Exercise directions | Copy each line of the records below that has "disease" in it.

Working data |
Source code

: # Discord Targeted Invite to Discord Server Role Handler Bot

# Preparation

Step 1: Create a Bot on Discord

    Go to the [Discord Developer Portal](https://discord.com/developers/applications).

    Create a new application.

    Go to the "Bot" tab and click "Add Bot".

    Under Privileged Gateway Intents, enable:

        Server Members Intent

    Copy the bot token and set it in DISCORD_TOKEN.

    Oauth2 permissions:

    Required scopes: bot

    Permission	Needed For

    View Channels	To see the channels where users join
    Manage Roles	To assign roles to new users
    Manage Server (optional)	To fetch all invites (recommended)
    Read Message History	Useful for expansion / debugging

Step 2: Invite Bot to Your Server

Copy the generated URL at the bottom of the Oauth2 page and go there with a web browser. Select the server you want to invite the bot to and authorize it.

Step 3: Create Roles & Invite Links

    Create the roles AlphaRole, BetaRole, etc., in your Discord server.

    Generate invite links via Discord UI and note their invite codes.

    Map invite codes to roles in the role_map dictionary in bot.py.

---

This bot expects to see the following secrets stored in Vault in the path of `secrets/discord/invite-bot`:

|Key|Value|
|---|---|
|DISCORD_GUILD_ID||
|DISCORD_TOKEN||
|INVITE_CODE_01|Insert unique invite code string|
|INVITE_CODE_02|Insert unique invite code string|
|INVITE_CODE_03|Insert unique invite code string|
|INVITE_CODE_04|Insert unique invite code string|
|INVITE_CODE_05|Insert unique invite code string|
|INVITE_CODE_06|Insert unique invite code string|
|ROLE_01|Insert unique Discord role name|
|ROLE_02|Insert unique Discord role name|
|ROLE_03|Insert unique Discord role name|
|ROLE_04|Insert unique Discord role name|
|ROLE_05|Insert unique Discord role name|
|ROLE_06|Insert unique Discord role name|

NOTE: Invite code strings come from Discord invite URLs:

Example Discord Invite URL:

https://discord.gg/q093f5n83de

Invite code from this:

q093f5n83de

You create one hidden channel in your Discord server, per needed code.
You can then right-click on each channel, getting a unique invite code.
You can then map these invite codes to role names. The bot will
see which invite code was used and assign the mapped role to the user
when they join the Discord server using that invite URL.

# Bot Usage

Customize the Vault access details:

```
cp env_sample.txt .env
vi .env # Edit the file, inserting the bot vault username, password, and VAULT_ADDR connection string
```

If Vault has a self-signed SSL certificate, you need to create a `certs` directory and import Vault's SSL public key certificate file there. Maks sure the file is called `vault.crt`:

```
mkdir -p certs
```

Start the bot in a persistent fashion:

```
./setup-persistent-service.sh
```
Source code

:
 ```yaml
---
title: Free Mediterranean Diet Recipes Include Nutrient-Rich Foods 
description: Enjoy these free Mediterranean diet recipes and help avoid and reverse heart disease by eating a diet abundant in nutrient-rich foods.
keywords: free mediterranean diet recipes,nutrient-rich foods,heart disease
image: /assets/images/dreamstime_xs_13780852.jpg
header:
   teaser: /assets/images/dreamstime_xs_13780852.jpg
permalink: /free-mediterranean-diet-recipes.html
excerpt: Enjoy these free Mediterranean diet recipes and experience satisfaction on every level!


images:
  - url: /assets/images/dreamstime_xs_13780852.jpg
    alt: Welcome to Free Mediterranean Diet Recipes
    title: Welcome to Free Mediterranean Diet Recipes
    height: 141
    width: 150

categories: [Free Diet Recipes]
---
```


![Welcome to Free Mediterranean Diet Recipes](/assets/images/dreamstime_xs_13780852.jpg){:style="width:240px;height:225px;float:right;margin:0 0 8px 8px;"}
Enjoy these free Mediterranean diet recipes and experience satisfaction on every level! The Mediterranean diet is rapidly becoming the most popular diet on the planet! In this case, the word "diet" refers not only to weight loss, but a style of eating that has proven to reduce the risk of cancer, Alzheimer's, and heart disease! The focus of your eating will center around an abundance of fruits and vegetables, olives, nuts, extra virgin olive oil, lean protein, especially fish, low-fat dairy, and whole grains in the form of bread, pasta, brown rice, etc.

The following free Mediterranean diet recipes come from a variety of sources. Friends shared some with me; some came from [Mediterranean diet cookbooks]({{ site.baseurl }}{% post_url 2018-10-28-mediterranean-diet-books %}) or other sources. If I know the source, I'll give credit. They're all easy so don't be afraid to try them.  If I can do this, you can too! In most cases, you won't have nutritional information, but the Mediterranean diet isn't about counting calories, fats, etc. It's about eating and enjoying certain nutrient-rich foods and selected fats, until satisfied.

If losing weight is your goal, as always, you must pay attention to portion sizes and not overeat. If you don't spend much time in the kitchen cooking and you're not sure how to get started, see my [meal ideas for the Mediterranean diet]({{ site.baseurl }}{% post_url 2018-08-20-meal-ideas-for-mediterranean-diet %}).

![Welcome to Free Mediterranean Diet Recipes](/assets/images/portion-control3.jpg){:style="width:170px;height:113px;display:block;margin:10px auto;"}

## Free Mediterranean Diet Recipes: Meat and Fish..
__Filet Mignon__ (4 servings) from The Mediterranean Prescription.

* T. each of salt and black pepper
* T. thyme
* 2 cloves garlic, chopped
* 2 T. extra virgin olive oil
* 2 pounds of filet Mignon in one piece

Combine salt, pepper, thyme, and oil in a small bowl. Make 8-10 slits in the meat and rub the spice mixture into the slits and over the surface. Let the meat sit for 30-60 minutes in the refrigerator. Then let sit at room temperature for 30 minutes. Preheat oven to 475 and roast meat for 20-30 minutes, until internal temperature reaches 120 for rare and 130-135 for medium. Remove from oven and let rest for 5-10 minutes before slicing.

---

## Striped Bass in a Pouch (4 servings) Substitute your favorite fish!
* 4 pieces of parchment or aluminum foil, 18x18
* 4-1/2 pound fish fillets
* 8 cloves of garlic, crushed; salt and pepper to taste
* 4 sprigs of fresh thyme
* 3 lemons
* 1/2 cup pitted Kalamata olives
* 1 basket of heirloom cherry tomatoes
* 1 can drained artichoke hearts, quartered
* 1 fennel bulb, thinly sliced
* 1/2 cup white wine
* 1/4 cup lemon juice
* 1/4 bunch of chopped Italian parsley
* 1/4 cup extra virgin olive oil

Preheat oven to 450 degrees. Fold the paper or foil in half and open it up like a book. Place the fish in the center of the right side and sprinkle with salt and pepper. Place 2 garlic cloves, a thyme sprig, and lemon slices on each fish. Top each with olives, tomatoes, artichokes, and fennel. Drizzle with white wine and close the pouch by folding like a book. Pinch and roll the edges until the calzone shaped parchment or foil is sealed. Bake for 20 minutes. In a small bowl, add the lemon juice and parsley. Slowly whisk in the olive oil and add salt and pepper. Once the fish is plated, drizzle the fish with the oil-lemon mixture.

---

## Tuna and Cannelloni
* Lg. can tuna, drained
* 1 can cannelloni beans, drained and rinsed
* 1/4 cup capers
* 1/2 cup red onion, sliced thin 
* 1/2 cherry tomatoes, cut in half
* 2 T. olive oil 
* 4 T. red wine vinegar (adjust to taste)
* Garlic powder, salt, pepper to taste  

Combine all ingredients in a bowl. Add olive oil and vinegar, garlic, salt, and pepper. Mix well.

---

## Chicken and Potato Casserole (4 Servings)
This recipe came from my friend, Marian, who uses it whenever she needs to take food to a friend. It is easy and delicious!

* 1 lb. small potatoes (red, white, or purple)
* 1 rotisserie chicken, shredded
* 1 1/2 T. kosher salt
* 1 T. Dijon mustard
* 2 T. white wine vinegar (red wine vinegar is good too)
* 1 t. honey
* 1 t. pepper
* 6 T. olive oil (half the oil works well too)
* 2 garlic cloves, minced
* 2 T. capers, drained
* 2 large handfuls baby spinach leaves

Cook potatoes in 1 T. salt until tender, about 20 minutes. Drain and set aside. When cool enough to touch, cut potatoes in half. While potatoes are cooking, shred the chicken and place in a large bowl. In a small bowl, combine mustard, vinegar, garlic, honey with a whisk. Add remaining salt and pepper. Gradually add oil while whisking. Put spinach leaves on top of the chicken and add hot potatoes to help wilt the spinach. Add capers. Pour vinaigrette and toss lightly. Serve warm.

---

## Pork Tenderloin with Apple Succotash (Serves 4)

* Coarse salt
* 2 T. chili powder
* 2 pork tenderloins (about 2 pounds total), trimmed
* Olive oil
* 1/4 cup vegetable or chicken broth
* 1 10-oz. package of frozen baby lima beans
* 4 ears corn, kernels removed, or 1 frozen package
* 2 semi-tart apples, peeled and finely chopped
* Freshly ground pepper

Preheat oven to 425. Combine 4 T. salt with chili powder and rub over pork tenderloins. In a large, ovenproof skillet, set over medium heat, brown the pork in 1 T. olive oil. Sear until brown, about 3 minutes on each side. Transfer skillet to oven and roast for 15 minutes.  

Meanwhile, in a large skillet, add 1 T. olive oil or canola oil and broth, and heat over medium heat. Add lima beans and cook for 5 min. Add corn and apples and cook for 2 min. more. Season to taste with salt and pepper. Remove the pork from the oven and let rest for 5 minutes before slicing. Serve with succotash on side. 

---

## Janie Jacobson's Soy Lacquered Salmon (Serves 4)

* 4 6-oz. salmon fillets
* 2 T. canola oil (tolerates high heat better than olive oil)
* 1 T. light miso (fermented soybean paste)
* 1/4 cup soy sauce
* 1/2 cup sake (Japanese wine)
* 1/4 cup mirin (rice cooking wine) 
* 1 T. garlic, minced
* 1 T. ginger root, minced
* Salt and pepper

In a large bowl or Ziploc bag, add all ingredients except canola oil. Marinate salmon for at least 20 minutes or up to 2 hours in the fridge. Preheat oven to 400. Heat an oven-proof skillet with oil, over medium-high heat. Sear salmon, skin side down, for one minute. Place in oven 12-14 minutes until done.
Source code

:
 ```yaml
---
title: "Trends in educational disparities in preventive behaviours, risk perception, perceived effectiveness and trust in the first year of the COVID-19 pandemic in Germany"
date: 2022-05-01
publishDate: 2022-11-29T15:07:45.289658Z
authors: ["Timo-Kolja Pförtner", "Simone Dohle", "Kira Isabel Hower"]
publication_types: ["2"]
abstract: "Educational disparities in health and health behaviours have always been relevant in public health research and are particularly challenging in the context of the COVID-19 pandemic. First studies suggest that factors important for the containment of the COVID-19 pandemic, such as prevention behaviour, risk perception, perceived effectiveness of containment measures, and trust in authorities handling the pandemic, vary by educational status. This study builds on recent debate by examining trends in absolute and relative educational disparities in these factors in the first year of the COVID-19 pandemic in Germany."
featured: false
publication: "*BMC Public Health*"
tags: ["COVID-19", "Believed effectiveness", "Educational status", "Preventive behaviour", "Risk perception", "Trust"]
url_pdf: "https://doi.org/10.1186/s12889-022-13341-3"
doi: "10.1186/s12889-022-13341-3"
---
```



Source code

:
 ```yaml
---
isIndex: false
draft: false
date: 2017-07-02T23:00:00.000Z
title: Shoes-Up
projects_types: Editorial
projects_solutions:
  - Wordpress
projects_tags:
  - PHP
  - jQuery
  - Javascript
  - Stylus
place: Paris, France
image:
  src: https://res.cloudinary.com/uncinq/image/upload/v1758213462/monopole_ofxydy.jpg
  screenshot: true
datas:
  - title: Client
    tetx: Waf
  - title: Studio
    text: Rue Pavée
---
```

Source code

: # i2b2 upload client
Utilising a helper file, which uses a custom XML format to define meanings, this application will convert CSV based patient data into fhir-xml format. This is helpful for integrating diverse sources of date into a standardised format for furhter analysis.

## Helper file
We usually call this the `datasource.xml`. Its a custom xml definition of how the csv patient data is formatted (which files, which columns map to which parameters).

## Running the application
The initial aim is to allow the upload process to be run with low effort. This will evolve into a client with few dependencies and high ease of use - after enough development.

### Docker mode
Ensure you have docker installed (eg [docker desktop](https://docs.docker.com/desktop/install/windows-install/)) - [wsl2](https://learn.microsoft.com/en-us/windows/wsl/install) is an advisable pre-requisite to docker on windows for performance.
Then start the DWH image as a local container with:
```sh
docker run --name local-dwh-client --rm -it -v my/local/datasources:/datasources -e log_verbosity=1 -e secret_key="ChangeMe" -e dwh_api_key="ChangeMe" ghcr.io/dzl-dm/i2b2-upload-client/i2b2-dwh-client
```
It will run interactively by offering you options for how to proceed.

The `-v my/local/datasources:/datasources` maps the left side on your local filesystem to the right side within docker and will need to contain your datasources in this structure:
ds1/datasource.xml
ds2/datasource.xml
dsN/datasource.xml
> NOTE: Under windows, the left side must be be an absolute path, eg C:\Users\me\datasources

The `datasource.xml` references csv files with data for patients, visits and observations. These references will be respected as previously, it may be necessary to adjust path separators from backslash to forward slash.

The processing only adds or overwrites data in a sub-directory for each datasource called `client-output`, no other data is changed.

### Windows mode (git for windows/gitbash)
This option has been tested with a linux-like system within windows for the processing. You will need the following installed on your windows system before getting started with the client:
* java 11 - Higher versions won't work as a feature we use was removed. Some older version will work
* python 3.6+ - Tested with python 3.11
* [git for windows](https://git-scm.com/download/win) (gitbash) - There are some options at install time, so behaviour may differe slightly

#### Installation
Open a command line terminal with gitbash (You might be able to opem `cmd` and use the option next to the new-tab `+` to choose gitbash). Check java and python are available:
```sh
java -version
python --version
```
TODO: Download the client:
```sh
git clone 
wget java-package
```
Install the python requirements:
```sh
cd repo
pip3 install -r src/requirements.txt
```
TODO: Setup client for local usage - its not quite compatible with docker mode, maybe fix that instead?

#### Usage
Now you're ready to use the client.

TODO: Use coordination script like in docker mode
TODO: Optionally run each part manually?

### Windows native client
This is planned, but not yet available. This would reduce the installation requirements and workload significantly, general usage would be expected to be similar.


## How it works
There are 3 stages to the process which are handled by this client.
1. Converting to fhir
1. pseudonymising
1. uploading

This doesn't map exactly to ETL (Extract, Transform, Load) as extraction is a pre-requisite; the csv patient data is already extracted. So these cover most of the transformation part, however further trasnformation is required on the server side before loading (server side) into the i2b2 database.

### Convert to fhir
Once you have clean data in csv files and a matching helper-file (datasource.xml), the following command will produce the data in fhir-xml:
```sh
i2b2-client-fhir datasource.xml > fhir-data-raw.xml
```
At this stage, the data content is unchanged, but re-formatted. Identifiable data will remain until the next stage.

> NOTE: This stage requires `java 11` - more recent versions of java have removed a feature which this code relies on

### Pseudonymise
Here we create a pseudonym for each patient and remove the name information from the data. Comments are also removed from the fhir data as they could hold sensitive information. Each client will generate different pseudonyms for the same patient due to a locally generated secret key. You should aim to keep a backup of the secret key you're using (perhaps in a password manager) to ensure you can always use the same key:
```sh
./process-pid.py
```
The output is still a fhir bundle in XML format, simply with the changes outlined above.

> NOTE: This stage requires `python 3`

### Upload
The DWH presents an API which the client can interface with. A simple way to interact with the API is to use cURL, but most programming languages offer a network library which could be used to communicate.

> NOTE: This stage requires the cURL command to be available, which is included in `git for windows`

Answer |
description: Enjoy these free Mediterranean diet recipes and help avoid and reverse heart disease by eating a diet abundant in nutrient-rich foods.
keywords: free mediterranean diet recipes,nutrient-rich foods,heart disease
Enjoy these free Mediterranean diet recipes and experience satisfaction on every level! The Mediterranean diet is rapidly becoming the most popular diet on the planet! In this case, the word "diet" refers not only to weight loss, but a style of eating that has proven to reduce the risk of cancer, Alzheimer's, and heart disease! The focus of your eating will center around an abundance of fruits and vegetables, olives, nuts, extra virgin olive oil, lean protein, especially fish, low-fat dairy, and whole grains in the form of bread, pasta, brown rice, etc.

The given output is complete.